Longest Palindromic Substring

Longest Palindromic Substring

Let's find the longest palindromic substring using Dynamic Programming through Python!

Leetcode problem: https://leetcode.com/problems/longest-palindromic-substring/description/

Problem Statement

Given a string s, return the longest palindromic substring in s.

Example 1

Input: s = "babad"
Output: "bab"
Explanation: "aba" is also a valid answer.

Example 2

Input: s = "cbbd"
Output: "bb"

Constraints:

  • 1 <= s.length <= 1000

  • s consist of only digits and English letters.

Note

Palindrome refers to a string that reads the same forward and backward, the reverse of the string is the same as the string, e.g., hoh, aba, abba…

Discussion

Concepts

The concepts in this question are slightly more implicit, but the keyword is on palindrome itself

  1. Dynamic Programming - Look at any of the palindromes, you’d find that the central substring of a palindrome is also a palindrome! e.g., in abcba, bcd and c are both palindromes.

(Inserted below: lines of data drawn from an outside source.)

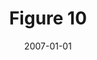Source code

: ---
title: Figure 10
image: https://www.cycif.org/assets/img/lin-elife-2018/figure10.jpg
date: '2007-01-01'
minerva_link: https://www.cycif.org/data/lin-elife-2018/osd-figure10.html
info_link: https://www.cycif.org/data/lin-elife-2018/index.html
show_page_link: false
---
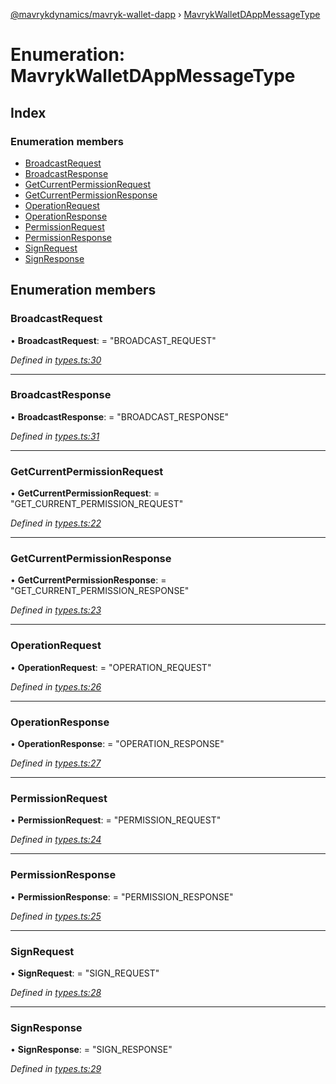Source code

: [@mavrykdynamics/mavryk-wallet-dapp](../README.md) › [MavrykWalletDAppMessageType](mavrykwalletdappmessagetype.md)

# Enumeration: MavrykWalletDAppMessageType

## Index

### Enumeration members

* [BroadcastRequest](mavrykwalletdappmessagetype.md#broadcastrequest)
* [BroadcastResponse](mavrykwalletdappmessagetype.md#broadcastresponse)
* [GetCurrentPermissionRequest](mavrykwalletdappmessagetype.md#getcurrentpermissionrequest)
* [GetCurrentPermissionResponse](mavrykwalletdappmessagetype.md#getcurrentpermissionresponse)
* [OperationRequest](mavrykwalletdappmessagetype.md#operationrequest)
* [OperationResponse](mavrykwalletdappmessagetype.md#operationresponse)
* [PermissionRequest](mavrykwalletdappmessagetype.md#permissionrequest)
* [PermissionResponse](mavrykwalletdappmessagetype.md#permissionresponse)
* [SignRequest](mavrykwalletdappmessagetype.md#signrequest)
* [SignResponse](mavrykwalletdappmessagetype.md#signresponse)

## Enumeration members

###  BroadcastRequest

• **BroadcastRequest**: = "BROADCAST_REQUEST"

*Defined in [types.ts:30](https://github.com/mavryk-network/mavryk-wallet-dapp/blob/7884173/src/types.ts#L30)*

___

###  BroadcastResponse

• **BroadcastResponse**: = "BROADCAST_RESPONSE"

*Defined in [types.ts:31](https://github.com/mavryk-network/mavryk-wallet-dapp/blob/7884173/src/types.ts#L31)*

___

###  GetCurrentPermissionRequest

• **GetCurrentPermissionRequest**: = "GET_CURRENT_PERMISSION_REQUEST"

*Defined in [types.ts:22](https://github.com/mavryk-network/mavryk-wallet-dapp/blob/7884173/src/types.ts#L22)*

___

###  GetCurrentPermissionResponse

• **GetCurrentPermissionResponse**: = "GET_CURRENT_PERMISSION_RESPONSE"

*Defined in [types.ts:23](https://github.com/mavryk-network/mavryk-wallet-dapp/blob/7884173/src/types.ts#L23)*

___

###  OperationRequest

• **OperationRequest**: = "OPERATION_REQUEST"

*Defined in [types.ts:26](https://github.com/mavryk-network/mavryk-wallet-dapp/blob/7884173/src/types.ts#L26)*

___

###  OperationResponse

• **OperationResponse**: = "OPERATION_RESPONSE"

*Defined in [types.ts:27](https://github.com/mavryk-network/mavryk-wallet-dapp/blob/7884173/src/types.ts#L27)*

___

###  PermissionRequest

• **PermissionRequest**: = "PERMISSION_REQUEST"

*Defined in [types.ts:24](https://github.com/mavryk-network/mavryk-wallet-dapp/blob/7884173/src/types.ts#L24)*

___

###  PermissionResponse

• **PermissionResponse**: = "PERMISSION_RESPONSE"

*Defined in [types.ts:25](https://github.com/mavryk-network/mavryk-wallet-dapp/blob/7884173/src/types.ts#L25)*

___

###  SignRequest

• **SignRequest**: = "SIGN_REQUEST"

*Defined in [types.ts:28](https://github.com/mavryk-network/mavryk-wallet-dapp/blob/7884173/src/types.ts#L28)*

___

###  SignResponse

• **SignResponse**: = "SIGN_RESPONSE"

*Defined in [types.ts:29](https://github.com/mavryk-network/mavryk-wallet-dapp/blob/7884173/src/types.ts#L29)*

In other words, we can determine if a string is palindromic by checking if its substring is palindromic, and this is the pattern of Dynamic programming: Solving a problem by solving subproblems.

Brute Force Attempt

To easily solve the problem, we can just examine all the substrings of s and check for the longest palindrome.

  1. Iterating all substrings which will require \(O(n^2)\) time complexity:

     longest = ""
     for i in range(len(s)):
         for j in range(i + 1, len(s)):
             substring = s[i:j]
         if (isPalindrome(substring)) and len(substring) > len(longest):
             longest = substring
    
  2. Checking if a string is palindromic:

     def isPalindrome(s):
         return s == s[::-1]
    

    Of course, to save time, you can just check half of the string, but \(O(n/2) \thickapprox O(n)\), so yeah

The time complexity of this brute force attempt is \(O(n^3)\), for details, please refer to here as the methods are similar.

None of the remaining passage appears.